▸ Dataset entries
--------------------------------------------------

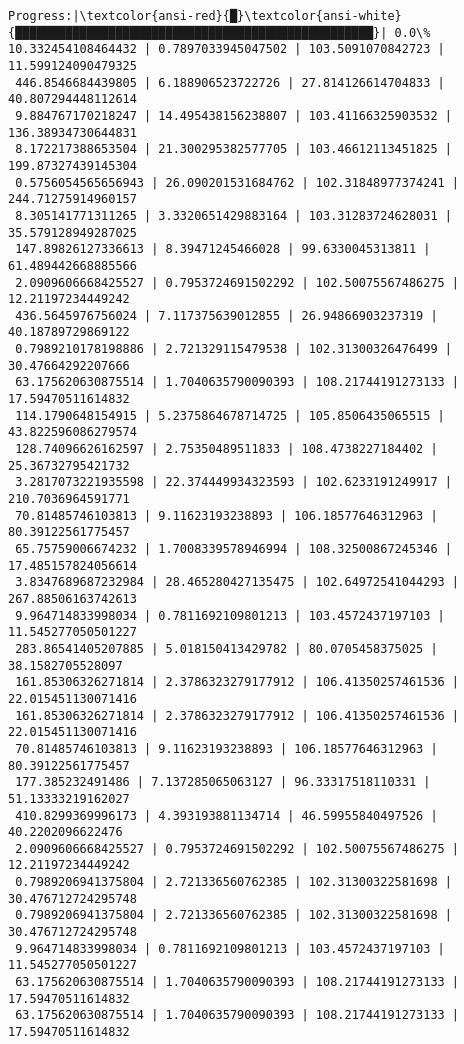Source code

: \documentclass[11pt]{article}
\begin{document}
    \begin{Verbatim}[commandchars=\\\{\}]
 Progress:|\textcolor{ansi-red}{█}\textcolor{ansi-white}{██████████████████████████████████████████████████}| 0.0\% 10.332454108464432 | 0.7897033945047502 | 103.5091070842723 | 11.599124090479325
 446.8546684439805 | 6.188906523722726 | 27.814126614704833 | 40.807294448112614
 9.884767170218247 | 14.495438156238807 | 103.41166325903532 | 136.38934730644831
 8.172217388653504 | 21.300295382577705 | 103.46612113451825 | 199.87327439145304
 0.5756054565656943 | 26.090201531684762 | 102.31848977374241 | 244.71275914960157
 8.305141771311265 | 3.3320651429883164 | 103.31283724628031 | 35.579128949287025
 147.89826127336613 | 8.39471245466028 | 99.6330045313811 | 61.489442668885566
 2.0909606668425527 | 0.7953724691502292 | 102.50075567486275 | 12.21197234449242
 436.5645976756024 | 7.117375639012855 | 26.94866903237319 | 40.18789729869122
 0.7989210178198886 | 2.721329115479538 | 102.31300326476499 | 30.47664292207666
 63.175620630875514 | 1.7040635790090393 | 108.21744191273133 | 17.59470511614832
 114.1790648154915 | 5.2375864678714725 | 105.8506435065515 | 43.822596086279574
 128.74096626162597 | 2.75350489511833 | 108.4738227184402 | 25.36732795421732
 3.2817073221935598 | 22.374449934323593 | 102.6233191249917 | 210.7036964591771
 70.81485746103813 | 9.11623193238893 | 106.18577646312963 | 80.39122561775457
 65.75759006674232 | 1.7008339578946994 | 108.32500867245346 | 17.485157824056614
 3.8347689687232984 | 28.465280427135475 | 102.64972541044293 | 267.88506163742613
 9.964714833998034 | 0.7811692109801213 | 103.4572437197103 | 11.545277050501227
 283.86541405207885 | 5.018150413429782 | 80.0705458375025 | 38.1582705528097
 161.85306326271814 | 2.3786323279177912 | 106.41350257461536 | 22.015451130071416
 161.85306326271814 | 2.3786323279177912 | 106.41350257461536 | 22.015451130071416
 70.81485746103813 | 9.11623193238893 | 106.18577646312963 | 80.39122561775457
 177.385232491486 | 7.137285065063127 | 96.33317518110331 | 51.13333219162027
 410.8299369996173 | 4.393193881134714 | 46.59955840497526 | 40.2202096622476
 2.0909606668425527 | 0.7953724691502292 | 102.50075567486275 | 12.21197234449242
 0.7989206941375804 | 2.721336560762385 | 102.31300322581698 | 30.476712724295748
 0.7989206941375804 | 2.721336560762385 | 102.31300322581698 | 30.476712724295748
 9.964714833998034 | 0.7811692109801213 | 103.4572437197103 | 11.545277050501227
 63.175620630875514 | 1.7040635790090393 | 108.21744191273133 | 17.59470511614832
 63.175620630875514 | 1.7040635790090393 | 108.21744191273133 | 17.59470511614832

\end{Verbatim}
\end{document}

--------------------------------------------------

▸ Task to carry out
Among the lines above, find those containing the word "Verbatim" and copy each.

▸ Answer box
    \begin{Verbatim}[commandchars=\\\{\}]
\end{Verbatim}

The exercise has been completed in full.